Ma chi può credere a un’idiozia del genere? Chi, soprattutto tra chi ha dei figli, può pensare che un padre e una madre - una madre! - possano dire “ma sì, lasciamola morire…”? Ma chi se la beve una balla così plateale? Secondo voi, esiste al mondo un papà, una mamma, un fratello, una sorella che possano mettere in atto questa mostruosità? Ma chi ci crede? E poi, come ci permettiamo di giudicare senza sapere nulla e sdottoreggiare e catoneggiare e trombonare e coprirci di ridicolo con le nostre fetide polemiche giornalistiche da tribunale dell’Inquisizione sulla strage degli innocenti? Che ne sappiamo noi? Chi siamo per giudicare?

La pulsione suicidaria - seconda causa di morte tra i giovani, come dovrebbe essere noto a tutti noi cervelloni - è una presenza immanente della condizione umana. Lo è, lo è sempre stata e sempre lo sarà.
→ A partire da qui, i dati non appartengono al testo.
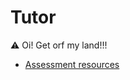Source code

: # Tutor

⚠️ Oi! Get orf my land!!!

* [Assessment resources](https://www.aqa.org.uk/subjects/computer-science-and-it/gcse/computer-science-8525/assessment-resources)
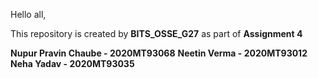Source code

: Hello all,

This repository is created by **BITS_OSSE_G27** as part of **Assignment 4** 

**Nupur Pravin Chaube - 2020MT93068**
**Neetin Verma - 2020MT93012**
**Neha Yadav - 2020MT93035**

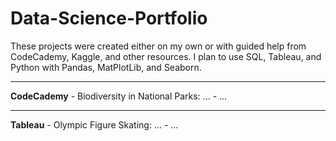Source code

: # Data-Science-Portfolio

These projects were created either on my own or with guided help from CodeCademy, Kaggle, and other resources. I plan to use SQL, Tableau, and Python with Pandas, MatPlotLib, and Seaborn.

---
**CodeCademy**
    - Biodiversity in National Parks: ...
    - ...
    
---
**Tableau**
    - Olympic Figure Skating: ...
    - ...
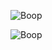 ![Boop](https://github-readme-stats.vercel.app/api?username=Ameliaaaaaaa&theme=dark&show_icons=true&count_private=true)

![Boop](https://github-readme-stats.vercel.app/api/top-langs/?username=Ameliaaaaaaa&theme=dark&compact=true)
E non riguarda solo malati incurabili, afflitti da patologie degradanti o vittime di soprusi. Ogni giorno migliaia di persone nel mondo si tolgono la vita per i motivi più disparati e molto spesso senza alcun motivo manifesto. Tutti figli di genitori degeneri? Tutti manipolati dalla tecnocrazia? Tutte vittime del grande sterminatore eugenetico planetario? Non ci sono risposte. Quello è il mistero. La dimensione inconoscibile dell’esistenza. Il buio della mente. Ed è un baratro che dobbiamo accettare. Ci sono persone - tante - che non vogliono vivere e per le quali esistere è un giogo insopportabile, senza cura, senza rimedio, senza redenzione. E’ uno sfregio che si può sanare solo con la fede, per chi l’ha avuta in dono, o con lo stoicismo, per chi crede invece che il cielo sia vuoto. Tutti gli altri cerchino si starsene zitti, per cortesia.